**YOUR TASK:** Lines below that include the word "different" should each be copied.

Dataset records:
────────────────────────────────────────
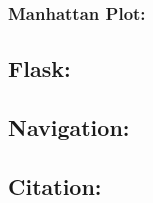 \documentclass[12pt,a4paper]{article}
\begin{document}
{}

{}

{}

\hypertarget{h.5zfnv0ig9q0m}{%
\subsubsection{\texorpdfstring{{Manhattan
Plot:}}{Manhattan Plot:}}\label{h.5zfnv0ig9q0m}}

\hypertarget{h.hwsiupgp3f8i}{%
\subsection{\texorpdfstring{{Flask:}}{Flask:}}\label{h.hwsiupgp3f8i}}

{}

\hypertarget{h.147jjkfr6rv5}{%
\subsection{\texorpdfstring{{Navigation:}}{Navigation:}}\label{h.147jjkfr6rv5}}

{}

\hypertarget{h.fysf9tqgmmsh}{%
\subsection{\texorpdfstring{{Citation:}}{Citation:}}\label{h.fysf9tqgmmsh}}

{}

{}

\hypertarget{h.nrbww7njcv3p}{%
\subsubsection{\texorpdfstring{{}}{}}\label{h.nrbww7njcv3p}}

{}

{}

{}

\hypertarget{h.1yu3kvn20cvs}{%
\section{\texorpdfstring{{}}{}}\label{h.1yu3kvn20cvs}}
\end{document}
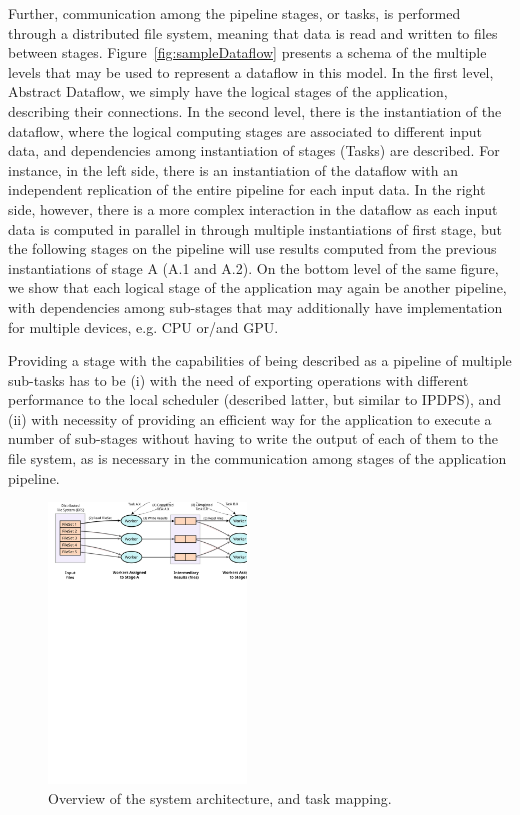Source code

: Further, communication among the pipeline stages, or tasks, is performed
through a distributed file system, meaning that data is read and written to
files between stages. Figure~\ref{fig:sampleDataflow} presents a schema of the
multiple levels that may be used to represent a dataflow in this model. In the
first level, Abstract Dataflow, we simply have the logical stages of the
application, describing their connections. In the second level, there is the
instantiation of the dataflow, where the logical computing stages are
associated to different input data, and dependencies among instantiation of
stages (Tasks) are described. For instance, in the left side, there is an
instantiation of the dataflow with an independent replication of the entire
pipeline for each input data.  In the right side, however, there is a more
complex interaction in the dataflow as each input data is computed in parallel
in through multiple instantiations of first stage, but the following stages on
the pipeline will use results computed from the previous instantiations of
stage A (A.1 and A.2). On the bottom level of the same figure, we show that
each logical stage of the application may again be another pipeline, with
dependencies among sub-stages that may additionally have implementation for
multiple devices, e.g. CPU or/and GPU. 

Providing a stage with the capabilities of being described as a pipeline of
multiple sub-tasks has to be (i) with the need of exporting operations with
different performance to the local scheduler (described latter, but similar to
IPDPS), and (ii) with necessity of providing an efficient way for the
application to execute a number of sub-stages without having to write the
output of each of them to the file system, as is necessary in the
communication among stages of the application pipeline.



\begin{figure}[ht]
\begin{center}
\includegraphics[width=0.47\textwidth]{images/executionModel}
\caption{Overview of the system architecture, and task mapping.}
\label{fig:execModel}
\end{center}
\end{figure}

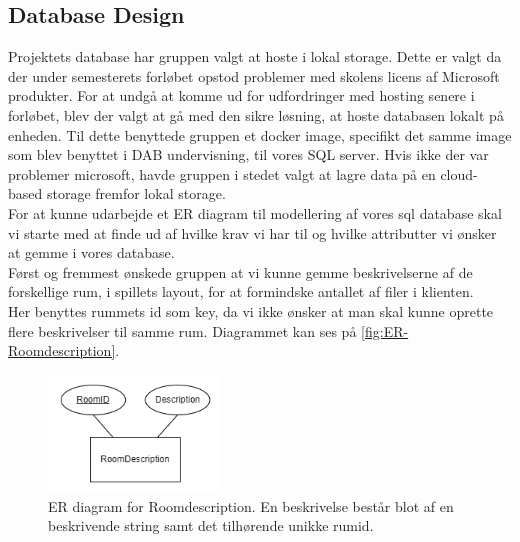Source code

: \subsection{Database Design}
\label{ssec:DB Design}

Projektets database har gruppen valgt at hoste i lokal storage. Dette er valgt da der under semesterets forløbet opstod problemer med skolens licens af Microsoft produkter. For at undgå at komme ud for udfordringer med hosting senere i forløbet, blev der valgt at gå med den sikre løsning, at hoste databasen lokalt på enheden. Til dette benyttede gruppen et docker image\cite{SQL-server-with-docker}, specifikt det samme image som blev benyttet i DAB undervisning, til vores SQL server.
Hvis ikke der var problemer microsoft, havde gruppen i stedet valgt at lagre data på en cloud-based storage fremfor lokal storage.\\

\noindent For at kunne udarbejde et ER diagram til modellering af vores sql database skal vi starte med at finde ud af hvilke krav vi har til og hvilke attributter vi ønsker at gemme i vores database.\\
Først og fremmest ønskede gruppen at vi kunne gemme beskrivelserne af de forskellige rum, i spillets layout, for at formindske antallet af filer i klienten.\\ 
Her benyttes rummets id som key, da vi ikke ønsker at man skal kunne oprette flere beskrivelser til samme rum. Diagrammet kan ses på \autoref{fig:ER-Roomdescription}.

\begin{figure}[H]
\centering
\includegraphics[width = 0.4\textwidth]{02-Body/Images/ER-RoomDescription.PNG}
\caption{ER diagram for Roomdescription. En beskrivelse består blot af en beskrivende string samt det tilhørende unikke rumid.}
\label{fig:ER-Roomdescription}
\end{figure}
────────────────────────────────────────
**RESPONSE TO THIS EXERCISE:**
associated to different input data, and dependencies among instantiation of
different performance to the local scheduler (described latter, but similar to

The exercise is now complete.